In response to my recent call for American ASEAN experts to be less focused on promoting a U.S.-ASEAN free trade agreement and more focused on having the ASEAN countries actually buy more from the United States, I received several queries about what exactly the United States has to sell aside from military hardware and systems.
This is an old question in the long running debate over the U.S. trade deficit and unfair trade in the Asia-Pacific region. Typically the discussion goes as follows. American commentators, business executives, and government officials claim the some market is unfairly closed or that exchange rates are being unfairly manipulated to the disadvantage of U.S. exports. This, they say, is exacerbating the already unsustainable U.S. trade deficit and will result in some dire consequence unless the offending countries stop cheating and start playing by the rules. The response from Asia is denial of any foul play and an assertion that American business doesn't try hard enough capped by the question, "aside from weapons and airplanes, what does American make that anyone in Asia could possibly buy?"
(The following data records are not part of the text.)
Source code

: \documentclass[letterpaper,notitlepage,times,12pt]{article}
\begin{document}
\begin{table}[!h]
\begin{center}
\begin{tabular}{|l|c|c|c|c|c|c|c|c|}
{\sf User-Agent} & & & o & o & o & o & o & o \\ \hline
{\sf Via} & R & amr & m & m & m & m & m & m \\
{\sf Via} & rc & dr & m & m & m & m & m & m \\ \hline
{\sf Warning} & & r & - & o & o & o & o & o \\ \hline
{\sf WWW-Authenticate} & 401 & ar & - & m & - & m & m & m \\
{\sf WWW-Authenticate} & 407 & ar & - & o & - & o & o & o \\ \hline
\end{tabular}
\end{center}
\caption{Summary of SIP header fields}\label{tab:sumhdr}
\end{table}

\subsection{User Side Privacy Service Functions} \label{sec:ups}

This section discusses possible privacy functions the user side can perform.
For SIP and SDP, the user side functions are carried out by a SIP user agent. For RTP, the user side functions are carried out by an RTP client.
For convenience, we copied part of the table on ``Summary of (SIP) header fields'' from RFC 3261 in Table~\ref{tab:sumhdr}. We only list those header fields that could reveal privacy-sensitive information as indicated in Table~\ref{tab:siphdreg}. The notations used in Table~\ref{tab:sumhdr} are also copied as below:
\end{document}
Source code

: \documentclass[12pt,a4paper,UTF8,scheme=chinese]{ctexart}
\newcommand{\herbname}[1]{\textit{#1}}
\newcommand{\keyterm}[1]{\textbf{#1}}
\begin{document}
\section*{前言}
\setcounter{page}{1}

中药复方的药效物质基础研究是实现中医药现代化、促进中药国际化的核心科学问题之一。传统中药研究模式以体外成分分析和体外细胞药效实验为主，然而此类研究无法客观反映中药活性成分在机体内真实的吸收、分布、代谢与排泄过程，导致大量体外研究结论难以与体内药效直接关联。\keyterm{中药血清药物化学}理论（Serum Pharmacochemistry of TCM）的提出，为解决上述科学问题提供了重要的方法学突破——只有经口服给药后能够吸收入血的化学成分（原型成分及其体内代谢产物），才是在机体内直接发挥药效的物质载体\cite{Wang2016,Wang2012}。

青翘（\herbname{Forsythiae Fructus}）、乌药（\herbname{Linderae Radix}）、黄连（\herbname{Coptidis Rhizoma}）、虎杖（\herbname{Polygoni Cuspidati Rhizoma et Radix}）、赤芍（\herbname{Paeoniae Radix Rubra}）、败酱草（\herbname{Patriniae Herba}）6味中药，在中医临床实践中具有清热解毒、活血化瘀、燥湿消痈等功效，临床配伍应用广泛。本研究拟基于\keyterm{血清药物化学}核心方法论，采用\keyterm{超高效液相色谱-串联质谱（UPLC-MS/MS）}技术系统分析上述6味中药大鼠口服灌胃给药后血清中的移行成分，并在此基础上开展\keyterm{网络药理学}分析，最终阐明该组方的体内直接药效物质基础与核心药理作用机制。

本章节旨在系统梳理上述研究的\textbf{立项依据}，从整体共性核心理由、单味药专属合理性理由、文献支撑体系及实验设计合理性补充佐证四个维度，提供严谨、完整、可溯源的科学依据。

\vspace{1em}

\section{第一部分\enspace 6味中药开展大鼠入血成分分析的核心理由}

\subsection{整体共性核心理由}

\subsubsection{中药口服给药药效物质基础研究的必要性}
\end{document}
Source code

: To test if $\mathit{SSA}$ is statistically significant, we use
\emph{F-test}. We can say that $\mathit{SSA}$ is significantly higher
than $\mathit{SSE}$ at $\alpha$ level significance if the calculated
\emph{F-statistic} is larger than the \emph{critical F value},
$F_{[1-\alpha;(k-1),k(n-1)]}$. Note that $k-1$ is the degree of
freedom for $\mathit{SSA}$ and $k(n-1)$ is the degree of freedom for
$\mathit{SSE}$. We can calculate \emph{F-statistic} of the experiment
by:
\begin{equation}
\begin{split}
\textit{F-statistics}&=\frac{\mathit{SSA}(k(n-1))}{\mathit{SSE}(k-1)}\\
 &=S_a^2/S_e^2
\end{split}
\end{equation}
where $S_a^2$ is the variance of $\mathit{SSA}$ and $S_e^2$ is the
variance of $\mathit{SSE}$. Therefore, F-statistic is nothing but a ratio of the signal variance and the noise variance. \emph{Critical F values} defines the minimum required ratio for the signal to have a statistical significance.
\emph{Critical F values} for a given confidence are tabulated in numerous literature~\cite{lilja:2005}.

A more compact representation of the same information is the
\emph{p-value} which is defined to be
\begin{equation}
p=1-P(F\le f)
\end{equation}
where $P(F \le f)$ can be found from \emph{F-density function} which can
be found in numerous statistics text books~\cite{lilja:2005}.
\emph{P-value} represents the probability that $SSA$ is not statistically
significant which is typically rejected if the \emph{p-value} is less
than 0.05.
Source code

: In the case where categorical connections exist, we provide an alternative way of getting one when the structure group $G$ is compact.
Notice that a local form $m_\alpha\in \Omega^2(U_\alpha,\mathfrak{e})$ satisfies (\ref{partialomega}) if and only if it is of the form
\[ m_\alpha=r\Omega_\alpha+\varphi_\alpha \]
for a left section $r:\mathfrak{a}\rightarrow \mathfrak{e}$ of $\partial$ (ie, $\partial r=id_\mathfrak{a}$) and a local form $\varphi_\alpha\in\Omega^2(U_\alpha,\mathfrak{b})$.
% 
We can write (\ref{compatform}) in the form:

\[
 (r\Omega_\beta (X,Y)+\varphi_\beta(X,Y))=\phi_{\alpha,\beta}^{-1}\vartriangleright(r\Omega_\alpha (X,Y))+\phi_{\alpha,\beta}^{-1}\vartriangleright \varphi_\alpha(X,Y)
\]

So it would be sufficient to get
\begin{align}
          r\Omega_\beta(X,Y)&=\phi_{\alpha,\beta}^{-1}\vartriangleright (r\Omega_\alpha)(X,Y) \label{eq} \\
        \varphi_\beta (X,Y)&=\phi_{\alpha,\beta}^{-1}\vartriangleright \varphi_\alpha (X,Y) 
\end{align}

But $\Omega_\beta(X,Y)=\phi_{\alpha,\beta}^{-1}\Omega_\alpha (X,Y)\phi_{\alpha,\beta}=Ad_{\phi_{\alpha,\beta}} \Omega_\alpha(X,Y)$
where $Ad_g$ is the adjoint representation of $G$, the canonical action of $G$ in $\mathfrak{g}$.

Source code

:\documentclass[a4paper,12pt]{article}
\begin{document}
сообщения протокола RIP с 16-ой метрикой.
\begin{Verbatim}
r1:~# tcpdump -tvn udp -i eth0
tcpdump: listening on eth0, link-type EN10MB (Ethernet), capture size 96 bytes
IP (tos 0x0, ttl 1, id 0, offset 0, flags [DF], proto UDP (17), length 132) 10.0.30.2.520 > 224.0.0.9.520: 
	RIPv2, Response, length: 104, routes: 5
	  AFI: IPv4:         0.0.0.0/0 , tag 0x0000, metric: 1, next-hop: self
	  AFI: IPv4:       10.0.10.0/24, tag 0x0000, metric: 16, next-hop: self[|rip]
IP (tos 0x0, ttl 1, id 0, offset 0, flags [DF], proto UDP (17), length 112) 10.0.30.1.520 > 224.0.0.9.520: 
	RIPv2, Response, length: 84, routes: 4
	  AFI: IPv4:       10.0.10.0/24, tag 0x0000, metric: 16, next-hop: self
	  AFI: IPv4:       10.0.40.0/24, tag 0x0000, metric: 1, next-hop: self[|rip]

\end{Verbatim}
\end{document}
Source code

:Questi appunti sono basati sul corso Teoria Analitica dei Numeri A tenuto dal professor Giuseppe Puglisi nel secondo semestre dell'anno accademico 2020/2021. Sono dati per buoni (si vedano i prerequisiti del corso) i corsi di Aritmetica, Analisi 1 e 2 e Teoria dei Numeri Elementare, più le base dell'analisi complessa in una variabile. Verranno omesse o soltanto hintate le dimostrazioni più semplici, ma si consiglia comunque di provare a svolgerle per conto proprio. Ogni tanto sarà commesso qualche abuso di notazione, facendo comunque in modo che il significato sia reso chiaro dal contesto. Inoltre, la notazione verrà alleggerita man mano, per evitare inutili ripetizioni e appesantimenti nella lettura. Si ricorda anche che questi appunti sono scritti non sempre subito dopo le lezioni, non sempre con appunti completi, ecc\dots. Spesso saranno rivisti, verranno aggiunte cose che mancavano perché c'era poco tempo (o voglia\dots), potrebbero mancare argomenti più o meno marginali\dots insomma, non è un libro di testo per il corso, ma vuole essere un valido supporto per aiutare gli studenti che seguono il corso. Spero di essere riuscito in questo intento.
This has been an excellent debating technique for Asian officials and commentators because it has diverted attention from Asian policies to well known and glaring American weaknesses. In effect, this question has said: "Look, why don't you just forget about our policies and practices. The truth is that you have nothing to sell that we want to buy, and, therefore, even if we played exactly as you request there would be no change in the trade flows or in your trade deficit."
While it was always an exaggeration of U.S. weaknesses, this argument contained enough truth that it was long hard to counter. Today, however, that is much less the case. Let's start with weapons and aircraft. Even its harshest critics have always acknowledged that the United States is very competitive in the weapons and aircraft markets. Yet, even its closest allies have striven to import only what was absolutely necessary from the United States while having most of the arms and aircraft made in their own factories within their own territories. Take the recent decision by Japan to buy the U.S. F-35 as its next generation fighter plane. Japan is not going to import that plane off the shelf from an American factory. Rather it is negotiating to have as much of the plane as possible made in Japan despite the fact that making it in Japan will dramatically increase the cost.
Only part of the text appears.